しかし私にはお弁当ルールがある。中庭に来るのは週に2回、他の日は教室で友達とわいわい食べる。じゃないとさすがに友達とうまくやっていけないのだ、女子って大変!

そしてこの週に2回の中庭昼食、会員は私だけではない。


「ハヤト、お茶です」
「ありがとー!」


この双子まで何故か参加している。
私になんの断りもなく、彼等は側でいつも昼食を取っているのだ。
双子のイチャラブを見せつけられながらご飯を食べるのは、なんとなく憂鬱なものである…。


「…はぁ」
「あれ、どしたの名前ちゃん」


不意にため息を漏らした私に、ハヤトが首を傾ける。
膝の上のお弁当を見ながら、私はまたため息を漏らした。


「二人とも、別に無理して外でご飯食べなくていいんだよ?」
「は?」


サンドイッチ片手にトキヤが目を丸くする。
彼の手の中にあるタマゴサンドは、もちろんトキヤの手作りだ。前にひとつ貰ったことがあるけれども、料理上手なトキヤなのでやっぱり美味しかった。


「いや、私一人でもいいし…、トキヤ外でご飯食べるのとか苦手そうじゃない?」
「そんなことないです」
「二人ともわざわざ毎回来なくても、」
「…名前ちゃんはボクたちとおべんと食べたくないの…?」
「い、いやそういうことではなく!」


シュンとしたハヤトの隣で、彼の表情を見たトキヤが私を睨みつけた。ち、違う私は悪くない!


「…あなたが、嫌だというのであればやめますけど」
「い、嫌だなんてそんなことは」
「ならいいでしょう?私もハヤトも、あなたとこうやってご飯を食べることは案外気に入っているのです」


ふわりと笑ったトキヤに続いて、今まで下を向いていたハヤトも笑った。
なんだかよくわからないけど恥ずかしい。


「あっ、名前ちゃんの卵焼き美味しそう…」


目を逸らした私に近寄って、ハヤトが食い入るように弁当箱の中身を見つめている。


「本当ですね、綺麗にやけてますし」
「あ、ありがとうございます…」
「ねーねーちょうだい!」
「は?」
「こういうのはどうでしょう、私とハヤトのおかずと、あなたの卵焼きを交換する」
「ちょっ、待ってトキヤもなの!?」


私がうろたえている間に、彼等の間で話がどんどん進んでいく。そうこうしているうちに、気づくと私のお弁当箱の中からは卵焼きが2つ消え、ミートボールとミニトマトが現れていた。


「あ、甘い…」


卵焼きを食べたハヤトが、少し顔をしかめる。うちの卵焼きは、おばあちゃん仕込みで甘い卵焼き。それに醤油を少し垂らして食べるのもまた一品!
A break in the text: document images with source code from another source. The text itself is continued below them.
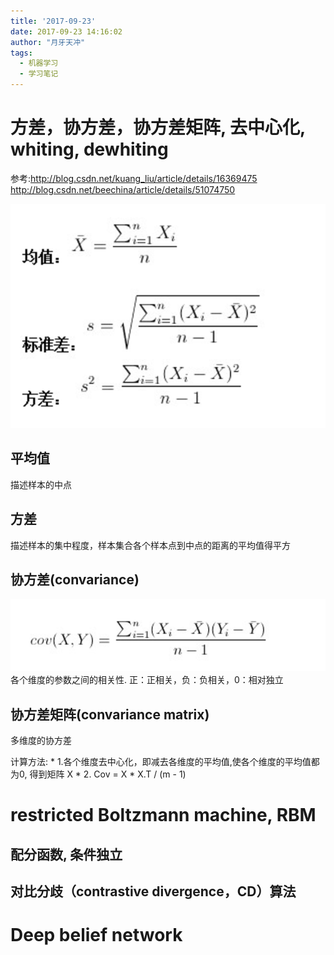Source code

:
 ```yaml
---
title: '2017-09-23'
date: 2017-09-23 14:16:02
author: "月牙天冲"
tags:
  - 机器学习
  - 学习笔记
---
```



# 方差，协方差，协方差矩阵, 去中心化, whiting, dewhiting
参考:http://blog.csdn.net/kuang_liu/article/details/16369475
    http://blog.csdn.net/beechina/article/details/51074750

![1-1](2017-09-23/1-1.png)
## 平均值
  描述样本的中点

## 方差
  描述样本的集中程度，样本集合各个样本点到中点的距离的平均值得平方

## 协方差(convariance)
  ![1-2](2017-09-23/1-2.png)
  各个维度的参数之间的相关性. 正：正相关，负：负相关，0：相对独立

## 协方差矩阵(convariance matrix)
  多维度的协方差

  计算方法:
      * 1.各个维度去中心化，即减去各维度的平均值,使各个维度的平均值都为0, 得到矩阵 X
      * 2. Cov = X * X.T / (m - 1)



# restricted Boltzmann machine, RBM

## 配分函数, 条件独立
## 对比分歧（contrastive divergence，CD）算法

# Deep belief network
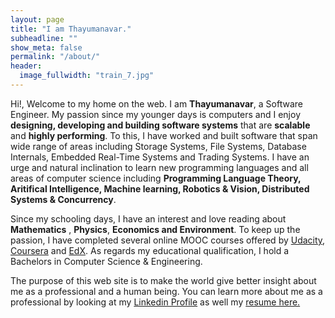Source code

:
 ```yaml
---
layout: page
title: "I am Thayumanavar."
subheadline: ""
show_meta: false
permalink: "/about/"
header:
  image_fullwidth: "train_7.jpg"
---
```

Hi!, Welcome to my home on the web. I am <b>Thayumanavar</b>, a Software Engineer. My passion since my younger days is computers and
I enjoy <b>designing, developing and building software systems</b> that are <b>scalable</b> and <b>highly performing</b>. To this, I have worked and
built software that span wide range of areas including Storage Systems, File Systems, Database Internals, Embedded Real-Time Systems and
Trading Systems. I have an urge and natural inclination to learn new programming languages and all areas of computer science including
<b>Programming Language Theory, Aritifical Intelligence, Machine learning, Robotics & Vision,
Distributed Systems & Concurrency</b>.


Since my schooling days, I have an interest and love reading about <b>Mathematics</b> , <b>Physics</b>, <b> Economics and Environment</b>. To keep up
the passion, I have completed several online MOOC courses offered by <a href="www.udacity.com">Udacity</a>, <a href="www.coursera.org">Coursera</a>
and <a href="www.edx.org">EdX</a>. As regards my educational qualification, I hold a Bachelors in Computer Science & Engineering.


The purpose of this web site is to make the world give better insight about me as a professional and a human being.
You can learn more about me as a professional by looking at my <a href="www.linkedin.com/thayumanavar">Linkedin Profile</a>
as well my <a href="/resume"> resume here.</a>
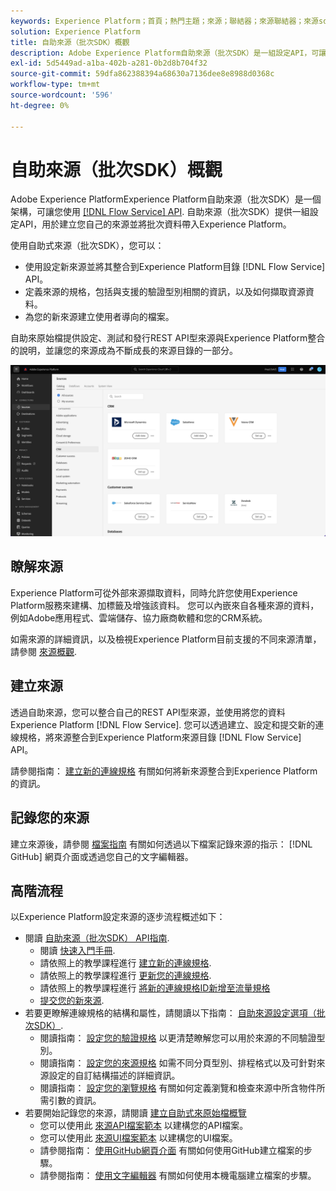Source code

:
 ```yaml
---
keywords: Experience Platform；首頁；熱門主題；來源；聯結器；來源聯結器；來源sdk；sdk；SDK
solution: Experience Platform
title: 自助來源（批次SDK）概觀
description: Adobe Experience Platform自助來源（批次SDK）是一組設定API，可讓您使用流程服務API整合REST API型來源，以將您的資料帶入Experience Platform。
exl-id: 5d5449ad-a1ba-402b-a281-0b2d8b704f32
source-git-commit: 59dfa862388394a68630a7136dee8e8988d0368c
workflow-type: tm+mt
source-wordcount: '596'
ht-degree: 0%

---
```


# 自助來源（批次SDK）概觀

Adobe Experience PlatformExperience Platform自助來源（批次SDK）是一個架構，可讓您使用 [[!DNL Flow Service] API](https://www.adobe.io/experience-platform-apis/references/flow-service/). 自助來源（批次SDK）提供一組設定API，用於建立您自己的來源並將批次資料帶入Experience Platform。

使用自助式來源（批次SDK），您可以：

* 使用設定新來源並將其整合到Experience Platform目錄 [!DNL Flow Service] API。
* 定義來源的規格，包括與支援的驗證型別相關的資訊，以及如何擷取資源資料。
* 為您的新來源建立使用者導向的檔案。

自助來原始檔提供設定、測試和發行REST API型來源與Experience Platform整合的說明，並讓您的來源成為不斷成長的來源目錄的一部分。

![目錄](./assets/catalog.png)

## 瞭解來源

Experience Platform可從外部來源擷取資料，同時允許您使用Experience Platform服務來建構、加標籤及增強該資料。 您可以內嵌來自各種來源的資料，例如Adobe應用程式、雲端儲存、協力廠商軟體和您的CRM系統。

如需來源的詳細資訊，以及檢視Experience Platform目前支援的不同來源清單，請參閱 [來源概觀](../home.md).

## 建立來源

透過自助來源，您可以整合自己的REST API型來源，並使用將您的資料Experience Platform [!DNL Flow Service]. 您可以透過建立、設定和提交新的連線規格，將來源整合到Experience Platform來源目錄 [!DNL Flow Service] API。

請參閱指南： [建立新的連線規格](./api/api-overview.md) 有關如何將新來源整合到Experience Platform的資訊。

## 記錄您的來源

建立來源後，請參閱 [檔案指南](./documentation/doc-overview.md) 有關如何透過以下檔案記錄來源的指示： [!DNL GitHub] 網頁介面或透過您自己的文字編輯器。

## 高階流程

以Experience Platform設定來源的逐步流程概述如下：

* 閱讀 [自助來源（批次SDK） API指南](./api/api-overview.md).
   * 閱讀 [快速入門手冊](./api/getting-started.md).
   * 請依照上的教學課程進行 [建立新的連線規格](./api/create.md).
   * 請依照上的教學課程進行 [更新您的連線規格](./api/update-connection-specs.md).
   * 請依照上的教學課程進行 [將新的連線規格ID新增至流量規格](./api/update-flow-specs.md)
   * [提交您的新來源](./api/submit.md).
* 若要更瞭解連線規格的結構和屬性，請閱讀以下指南： [自助來源設定選項（批次SDK）](./config/config.md).
   * 閱讀指南： [設定您的驗證規格](./config/authspec.md) 以更清楚瞭解您可以用於來源的不同驗證型別。
   * 閱讀指南： [設定您的來源規格](./config/sourcespec.md) 如需不同分頁型別、排程格式以及可針對來源設定的自訂結構描述的詳細資訊。
   * 閱讀指南： [設定您的瀏覽規格](./config/explorespec.md) 有關如何定義瀏覽和檢查來源中所含物件所需引數的資訊。
* 若要開始記錄您的來源，請閱讀 [建立自助式來原始檔概覽](./documentation/doc-overview.md)
   * 您可以使用此 [來源API檔案範本](./documentation/template.md) 以建構您的API檔案。
   * 您可以使用此 [來源UI檔案範本](./documentation/ui-template.md) 以建構您的UI檔案。
   * 請參閱指南： [使用GitHub網頁介面](./documentation/github.md) 有關如何使用GitHub建立檔案的步驟。
   * 請參閱指南： [使用文字編輯器](./documentation/text-editor.md) 有關如何使用本機電腦建立檔案的步驟。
「ほう、なかなか美味しいですね、もっと甘くてもいいかもしれません」
「え!?」
「トキヤってばすぐ何でも甘くするんだから!」
「えっ」
「甘い方が美味しいじゃないですか」


トキヤって…もしかして甘党だったの?いやもしかしなくても甘党だろう。そういえば、この前購買でプリンとエクレアとタルトを買ってたっけ…。
でも普段は甘いものなんて食べてるの、見たことない。


「… トキヤさん」
「なんです?」
「甘党なんですか?」
「甘いものは好きなんですが、太りやすいので控えているんですよ。はぁ…、ハヤトかうらやましいです」
「ハヤトは太りにくいの?」
「うん。どれだけ食べても太らないよ!でもボク、甘いものはあんまり好きじゃないんだ〜!野菜とかヘルシーなのが好きで!」


なんだこれは。言ってること真逆にしか聞こえないんだけど、この人達合ってるのか…?
ハヤトが野菜好きでトキヤが甘党…こんなこと考えたことなかった。
だってハヤトも、友達からお菓子貰って喜んだりしてるし。


「名前、今度一緒にクッキーでも作りませんか?」
「やめてー!!トキヤのクッキー甘すぎるよ!!」
「仕方ありませんね…、あなた用にはベジタブルクッキーを作りますよ。カボチャペーストで、砂糖はあまり使わないでおきましょう」


なにそれ美味しそう…と想像していると、耳に入ってきたのは予鈴。
やばい!お弁当全然食べてないじゃない!
卵焼きだけすっかりなくなったお弁当箱の蓋を閉め、教室までの道を3人で走った。